*** SUPPLIED DATA ***

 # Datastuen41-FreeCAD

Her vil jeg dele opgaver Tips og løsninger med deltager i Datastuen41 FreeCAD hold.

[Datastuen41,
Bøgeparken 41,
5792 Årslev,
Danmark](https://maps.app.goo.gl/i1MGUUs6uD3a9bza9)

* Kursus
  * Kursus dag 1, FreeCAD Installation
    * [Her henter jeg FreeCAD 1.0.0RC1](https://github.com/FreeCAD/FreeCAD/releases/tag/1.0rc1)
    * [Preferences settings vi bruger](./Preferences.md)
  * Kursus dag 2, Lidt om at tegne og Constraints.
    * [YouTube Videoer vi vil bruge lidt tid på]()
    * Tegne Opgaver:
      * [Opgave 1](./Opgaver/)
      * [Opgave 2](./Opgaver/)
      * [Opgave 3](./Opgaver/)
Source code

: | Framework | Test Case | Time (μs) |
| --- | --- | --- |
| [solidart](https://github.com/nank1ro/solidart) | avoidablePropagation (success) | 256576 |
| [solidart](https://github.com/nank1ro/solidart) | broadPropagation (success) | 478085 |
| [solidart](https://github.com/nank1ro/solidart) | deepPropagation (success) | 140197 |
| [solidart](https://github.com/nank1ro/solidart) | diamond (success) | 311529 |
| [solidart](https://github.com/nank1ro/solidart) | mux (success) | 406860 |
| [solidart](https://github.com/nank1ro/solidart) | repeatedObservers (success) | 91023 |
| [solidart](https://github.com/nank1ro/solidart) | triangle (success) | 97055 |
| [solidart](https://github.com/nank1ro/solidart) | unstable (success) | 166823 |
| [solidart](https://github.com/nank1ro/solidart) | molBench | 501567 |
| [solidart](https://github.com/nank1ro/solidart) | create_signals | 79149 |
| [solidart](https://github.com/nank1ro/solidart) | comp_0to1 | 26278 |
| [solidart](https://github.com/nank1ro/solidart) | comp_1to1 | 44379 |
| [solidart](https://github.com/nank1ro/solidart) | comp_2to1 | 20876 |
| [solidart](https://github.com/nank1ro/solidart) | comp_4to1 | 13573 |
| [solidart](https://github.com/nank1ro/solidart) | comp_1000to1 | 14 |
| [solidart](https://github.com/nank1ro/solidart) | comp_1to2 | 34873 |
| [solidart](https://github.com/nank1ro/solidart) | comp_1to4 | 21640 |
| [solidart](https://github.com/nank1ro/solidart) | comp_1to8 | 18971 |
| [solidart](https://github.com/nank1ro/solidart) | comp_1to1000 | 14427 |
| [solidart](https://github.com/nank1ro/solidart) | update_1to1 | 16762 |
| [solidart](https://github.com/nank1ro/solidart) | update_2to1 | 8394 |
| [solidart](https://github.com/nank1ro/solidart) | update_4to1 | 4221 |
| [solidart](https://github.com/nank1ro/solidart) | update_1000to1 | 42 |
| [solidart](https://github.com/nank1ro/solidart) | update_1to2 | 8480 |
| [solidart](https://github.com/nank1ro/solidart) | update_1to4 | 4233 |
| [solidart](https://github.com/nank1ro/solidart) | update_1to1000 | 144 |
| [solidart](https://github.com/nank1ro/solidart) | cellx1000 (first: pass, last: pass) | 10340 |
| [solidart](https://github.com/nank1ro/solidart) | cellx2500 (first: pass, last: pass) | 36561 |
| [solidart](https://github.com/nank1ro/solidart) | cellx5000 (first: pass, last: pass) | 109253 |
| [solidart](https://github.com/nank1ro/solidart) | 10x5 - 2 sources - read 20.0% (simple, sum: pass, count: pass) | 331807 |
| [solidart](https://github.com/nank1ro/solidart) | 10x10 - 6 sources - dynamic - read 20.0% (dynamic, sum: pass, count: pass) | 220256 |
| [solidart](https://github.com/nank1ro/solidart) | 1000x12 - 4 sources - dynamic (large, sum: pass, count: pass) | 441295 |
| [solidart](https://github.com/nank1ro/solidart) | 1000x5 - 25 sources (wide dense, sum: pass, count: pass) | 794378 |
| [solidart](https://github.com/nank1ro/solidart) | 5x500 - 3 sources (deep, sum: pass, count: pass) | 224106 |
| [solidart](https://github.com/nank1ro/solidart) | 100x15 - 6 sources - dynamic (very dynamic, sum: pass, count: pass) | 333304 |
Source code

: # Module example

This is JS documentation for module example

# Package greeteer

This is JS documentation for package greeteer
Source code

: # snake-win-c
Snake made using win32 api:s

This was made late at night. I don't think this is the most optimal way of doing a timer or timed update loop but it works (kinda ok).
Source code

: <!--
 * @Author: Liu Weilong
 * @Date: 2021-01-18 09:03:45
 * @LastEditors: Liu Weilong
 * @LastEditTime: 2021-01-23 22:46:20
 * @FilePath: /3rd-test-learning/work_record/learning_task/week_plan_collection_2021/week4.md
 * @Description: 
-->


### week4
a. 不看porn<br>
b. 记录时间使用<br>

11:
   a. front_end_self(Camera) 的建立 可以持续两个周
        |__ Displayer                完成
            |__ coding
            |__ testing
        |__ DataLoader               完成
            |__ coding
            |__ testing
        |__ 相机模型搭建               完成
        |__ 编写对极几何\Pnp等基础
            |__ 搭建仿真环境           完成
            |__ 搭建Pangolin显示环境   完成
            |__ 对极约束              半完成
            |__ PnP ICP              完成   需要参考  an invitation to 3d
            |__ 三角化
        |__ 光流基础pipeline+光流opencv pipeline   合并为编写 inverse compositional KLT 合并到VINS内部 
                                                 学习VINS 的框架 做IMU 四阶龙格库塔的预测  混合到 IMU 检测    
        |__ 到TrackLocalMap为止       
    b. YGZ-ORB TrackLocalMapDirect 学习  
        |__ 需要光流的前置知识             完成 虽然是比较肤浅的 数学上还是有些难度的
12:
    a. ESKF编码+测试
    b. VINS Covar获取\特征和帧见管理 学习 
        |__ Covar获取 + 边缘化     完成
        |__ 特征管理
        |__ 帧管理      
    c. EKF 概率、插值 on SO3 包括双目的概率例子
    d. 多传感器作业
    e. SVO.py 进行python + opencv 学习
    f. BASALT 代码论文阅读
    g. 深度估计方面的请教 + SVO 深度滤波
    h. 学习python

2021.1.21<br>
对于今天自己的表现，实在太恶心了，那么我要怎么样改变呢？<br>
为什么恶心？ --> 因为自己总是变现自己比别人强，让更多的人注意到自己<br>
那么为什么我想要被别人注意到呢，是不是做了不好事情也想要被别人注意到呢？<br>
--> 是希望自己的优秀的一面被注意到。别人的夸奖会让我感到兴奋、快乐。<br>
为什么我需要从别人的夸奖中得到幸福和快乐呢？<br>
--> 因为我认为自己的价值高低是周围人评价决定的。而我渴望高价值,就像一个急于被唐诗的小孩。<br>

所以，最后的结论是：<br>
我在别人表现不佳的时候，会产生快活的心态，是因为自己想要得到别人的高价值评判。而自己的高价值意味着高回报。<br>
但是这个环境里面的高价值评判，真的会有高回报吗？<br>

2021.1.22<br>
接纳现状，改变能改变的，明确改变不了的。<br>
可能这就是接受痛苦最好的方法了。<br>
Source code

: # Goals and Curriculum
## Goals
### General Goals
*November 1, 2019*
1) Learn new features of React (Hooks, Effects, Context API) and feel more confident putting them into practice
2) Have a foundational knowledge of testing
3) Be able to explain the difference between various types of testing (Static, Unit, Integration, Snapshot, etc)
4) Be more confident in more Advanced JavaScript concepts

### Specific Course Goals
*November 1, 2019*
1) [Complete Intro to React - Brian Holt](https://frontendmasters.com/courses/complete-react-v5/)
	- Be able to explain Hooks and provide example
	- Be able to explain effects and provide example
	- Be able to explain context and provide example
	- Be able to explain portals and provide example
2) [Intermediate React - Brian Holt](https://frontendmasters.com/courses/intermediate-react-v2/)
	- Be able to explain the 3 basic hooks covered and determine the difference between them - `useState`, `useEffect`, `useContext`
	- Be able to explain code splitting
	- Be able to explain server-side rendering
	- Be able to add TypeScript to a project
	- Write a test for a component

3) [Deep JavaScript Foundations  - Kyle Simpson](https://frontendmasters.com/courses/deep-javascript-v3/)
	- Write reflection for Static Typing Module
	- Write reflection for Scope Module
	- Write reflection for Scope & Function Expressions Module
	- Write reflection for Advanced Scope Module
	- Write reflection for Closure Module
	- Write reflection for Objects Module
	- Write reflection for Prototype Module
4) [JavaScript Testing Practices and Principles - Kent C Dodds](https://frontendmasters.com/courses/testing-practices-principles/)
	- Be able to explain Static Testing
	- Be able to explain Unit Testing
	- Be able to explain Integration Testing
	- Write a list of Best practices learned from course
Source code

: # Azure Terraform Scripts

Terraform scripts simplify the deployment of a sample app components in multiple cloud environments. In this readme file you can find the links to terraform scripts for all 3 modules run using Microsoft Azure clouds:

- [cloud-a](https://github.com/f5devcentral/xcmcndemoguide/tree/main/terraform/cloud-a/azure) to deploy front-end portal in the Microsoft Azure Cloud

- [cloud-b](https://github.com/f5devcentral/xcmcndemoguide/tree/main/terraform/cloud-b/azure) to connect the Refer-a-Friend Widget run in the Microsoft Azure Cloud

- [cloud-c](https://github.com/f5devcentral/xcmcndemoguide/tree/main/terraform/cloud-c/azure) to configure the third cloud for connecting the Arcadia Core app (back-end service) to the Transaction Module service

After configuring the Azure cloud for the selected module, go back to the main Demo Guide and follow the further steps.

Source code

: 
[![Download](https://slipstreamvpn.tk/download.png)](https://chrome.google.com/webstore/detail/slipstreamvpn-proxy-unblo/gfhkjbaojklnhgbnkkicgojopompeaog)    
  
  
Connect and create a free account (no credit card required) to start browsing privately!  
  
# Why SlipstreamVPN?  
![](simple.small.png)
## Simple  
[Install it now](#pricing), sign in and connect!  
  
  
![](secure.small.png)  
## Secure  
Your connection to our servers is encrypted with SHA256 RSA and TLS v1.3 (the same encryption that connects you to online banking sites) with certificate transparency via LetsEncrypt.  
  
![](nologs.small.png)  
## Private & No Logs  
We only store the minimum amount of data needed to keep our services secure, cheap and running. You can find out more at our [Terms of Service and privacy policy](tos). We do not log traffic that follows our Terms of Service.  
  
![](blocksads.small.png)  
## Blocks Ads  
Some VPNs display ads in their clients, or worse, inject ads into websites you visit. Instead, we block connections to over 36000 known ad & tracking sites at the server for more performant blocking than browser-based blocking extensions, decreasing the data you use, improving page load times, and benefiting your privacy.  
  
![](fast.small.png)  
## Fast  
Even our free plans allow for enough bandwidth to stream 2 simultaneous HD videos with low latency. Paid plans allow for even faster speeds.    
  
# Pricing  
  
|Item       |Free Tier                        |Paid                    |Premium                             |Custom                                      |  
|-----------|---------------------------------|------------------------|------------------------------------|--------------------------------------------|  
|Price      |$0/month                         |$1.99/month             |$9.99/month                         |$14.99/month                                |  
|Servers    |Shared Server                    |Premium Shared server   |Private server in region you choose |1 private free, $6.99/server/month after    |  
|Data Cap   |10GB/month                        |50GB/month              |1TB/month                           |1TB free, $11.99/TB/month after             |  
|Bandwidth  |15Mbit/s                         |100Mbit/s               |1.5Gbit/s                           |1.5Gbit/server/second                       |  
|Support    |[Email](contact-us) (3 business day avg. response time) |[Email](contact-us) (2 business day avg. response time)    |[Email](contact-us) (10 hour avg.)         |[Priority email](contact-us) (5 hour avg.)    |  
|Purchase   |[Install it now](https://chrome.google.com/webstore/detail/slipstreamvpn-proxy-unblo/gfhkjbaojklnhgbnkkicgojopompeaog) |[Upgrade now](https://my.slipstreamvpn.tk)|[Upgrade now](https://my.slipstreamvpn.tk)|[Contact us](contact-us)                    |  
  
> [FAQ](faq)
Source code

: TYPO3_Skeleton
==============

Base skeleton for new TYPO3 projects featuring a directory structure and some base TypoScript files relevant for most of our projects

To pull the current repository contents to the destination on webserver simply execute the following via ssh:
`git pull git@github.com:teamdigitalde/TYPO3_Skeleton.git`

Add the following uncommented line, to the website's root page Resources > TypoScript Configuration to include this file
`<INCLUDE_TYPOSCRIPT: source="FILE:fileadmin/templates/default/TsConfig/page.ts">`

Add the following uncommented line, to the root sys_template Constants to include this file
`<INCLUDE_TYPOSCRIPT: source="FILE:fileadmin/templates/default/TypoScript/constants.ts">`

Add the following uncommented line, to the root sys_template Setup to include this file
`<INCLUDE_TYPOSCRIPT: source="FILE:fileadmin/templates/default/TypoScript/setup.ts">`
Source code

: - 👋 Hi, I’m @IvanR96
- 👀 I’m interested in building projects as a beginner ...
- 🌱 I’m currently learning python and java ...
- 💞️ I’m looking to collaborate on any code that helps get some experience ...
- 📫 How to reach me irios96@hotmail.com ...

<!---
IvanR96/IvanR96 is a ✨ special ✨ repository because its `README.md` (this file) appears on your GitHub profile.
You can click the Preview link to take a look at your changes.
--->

*** End of SUPPLIED DATA ***

- _PROBLEM TO SOLVE_: Please give an exact copy of the entries above, from the line with "[Her henter jeg" down to the line with "update_4to1 | 4221 |", inclusive, and nothing else.

- _REPLY TO THE TASK_:
    * [Her henter jeg FreeCAD 1.0.0RC1](https://github.com/FreeCAD/FreeCAD/releases/tag/1.0rc1)
    * [Preferences settings vi bruger](./Preferences.md)
  * Kursus dag 2, Lidt om at tegne og Constraints.
    * [YouTube Videoer vi vil bruge lidt tid på]()
    * Tegne Opgaver:
      * [Opgave 1](./Opgaver/)
      * [Opgave 2](./Opgaver/)
      * [Opgave 3](./Opgaver/)
Source code

: | Framework | Test Case | Time (μs) |
| --- | --- | --- |
| [solidart](https://github.com/nank1ro/solidart) | avoidablePropagation (success) | 256576 |
| [solidart](https://github.com/nank1ro/solidart) | broadPropagation (success) | 478085 |
| [solidart](https://github.com/nank1ro/solidart) | deepPropagation (success) | 140197 |
| [solidart](https://github.com/nank1ro/solidart) | diamond (success) | 311529 |
| [solidart](https://github.com/nank1ro/solidart) | mux (success) | 406860 |
| [solidart](https://github.com/nank1ro/solidart) | repeatedObservers (success) | 91023 |
| [solidart](https://github.com/nank1ro/solidart) | triangle (success) | 97055 |
| [solidart](https://github.com/nank1ro/solidart) | unstable (success) | 166823 |
| [solidart](https://github.com/nank1ro/solidart) | molBench | 501567 |
| [solidart](https://github.com/nank1ro/solidart) | create_signals | 79149 |
| [solidart](https://github.com/nank1ro/solidart) | comp_0to1 | 26278 |
| [solidart](https://github.com/nank1ro/solidart) | comp_1to1 | 44379 |
| [solidart](https://github.com/nank1ro/solidart) | comp_2to1 | 20876 |
| [solidart](https://github.com/nank1ro/solidart) | comp_4to1 | 13573 |
| [solidart](https://github.com/nank1ro/solidart) | comp_1000to1 | 14 |
| [solidart](https://github.com/nank1ro/solidart) | comp_1to2 | 34873 |
| [solidart](https://github.com/nank1ro/solidart) | comp_1to4 | 21640 |
| [solidart](https://github.com/nank1ro/solidart) | comp_1to8 | 18971 |
| [solidart](https://github.com/nank1ro/solidart) | comp_1to1000 | 14427 |
| [solidart](https://github.com/nank1ro/solidart) | update_1to1 | 16762 |
| [solidart](https://github.com/nank1ro/solidart) | update_2to1 | 8394 |
| [solidart](https://github.com/nank1ro/solidart) | update_4to1 | 4221 |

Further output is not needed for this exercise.